-------- Working data

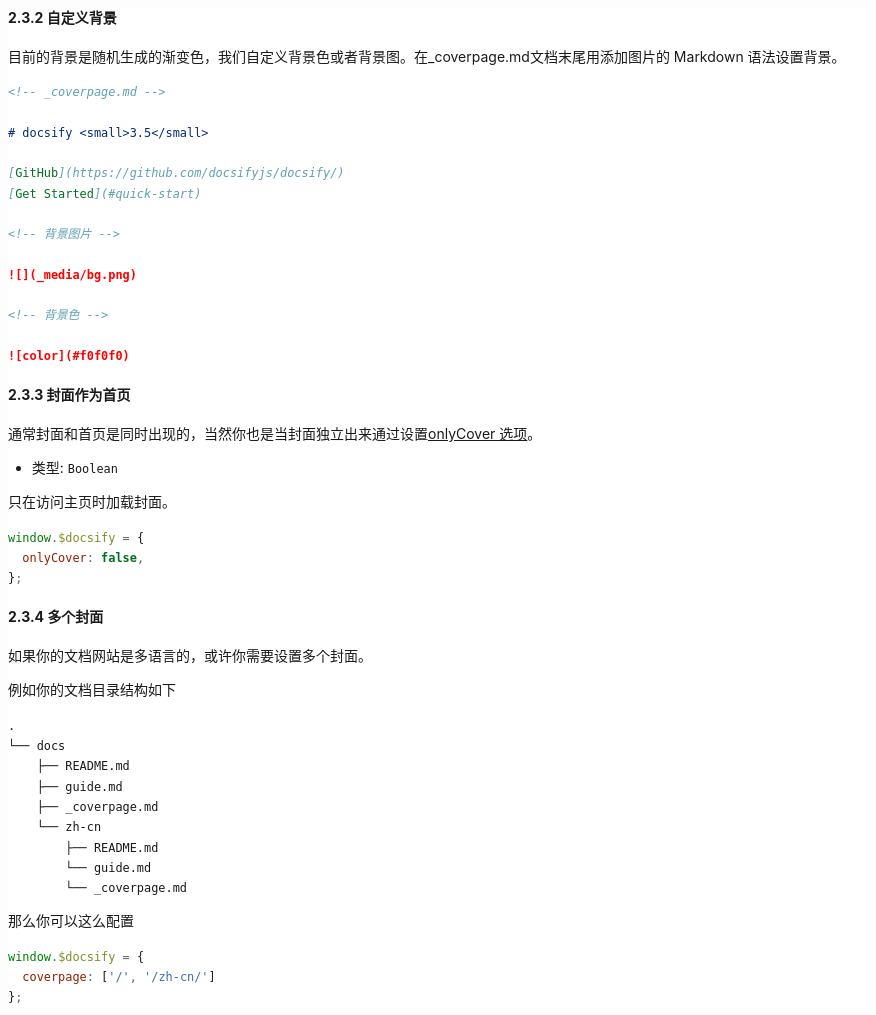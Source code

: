 #### 2.3.2 自定义背景

目前的背景是随机生成的渐变色，我们自定义背景色或者背景图。在_coverpage.md文档末尾用添加图片的 Markdown 语法设置背景。

```markdown
<!-- _coverpage.md -->

# docsify <small>3.5</small>

[GitHub](https://github.com/docsifyjs/docsify/)
[Get Started](#quick-start)

<!-- 背景图片 -->

![](_media/bg.png)

<!-- 背景色 -->

![color](#f0f0f0)
```

#### 2.3.3 封面作为首页

通常封面和首页是同时出现的，当然你也是当封面独立出来通过设置[onlyCover 选项](https://docsify.js.org/#/zh-cn/configuration?id=onlycover)。

- 类型: `Boolean`

只在访问主页时加载封面。

```js
window.$docsify = {
  onlyCover: false,
};
```

#### 2.3.4 多个封面

如果你的文档网站是多语言的，或许你需要设置多个封面。

例如你的文档目录结构如下

```text
.
└── docs
    ├── README.md
    ├── guide.md
    ├── _coverpage.md
    └── zh-cn
        ├── README.md
        └── guide.md
        └── _coverpage.md
```

那么你可以这么配置

```js
window.$docsify = {
  coverpage: ['/', '/zh-cn/']
};
```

----------------

Write the line containing "只在访问主页时加载封面。" and all the lines after it out again, word for word, through the end of the material, and nothing besides.

[Output for this task]
只在访问主页时加载封面。

```js
window.$docsify = {
  onlyCover: false,
};
```

#### 2.3.4 多个封面

如果你的文档网站是多语言的，或许你需要设置多个封面。

例如你的文档目录结构如下

```text
.
└── docs
    ├── README.md
    ├── guide.md
    ├── _coverpage.md
    └── zh-cn
        ├── README.md
        └── guide.md
        └── _coverpage.md
```

那么你可以这么配置

```js
window.$docsify = {
  coverpage: ['/', '/zh-cn/']
};
```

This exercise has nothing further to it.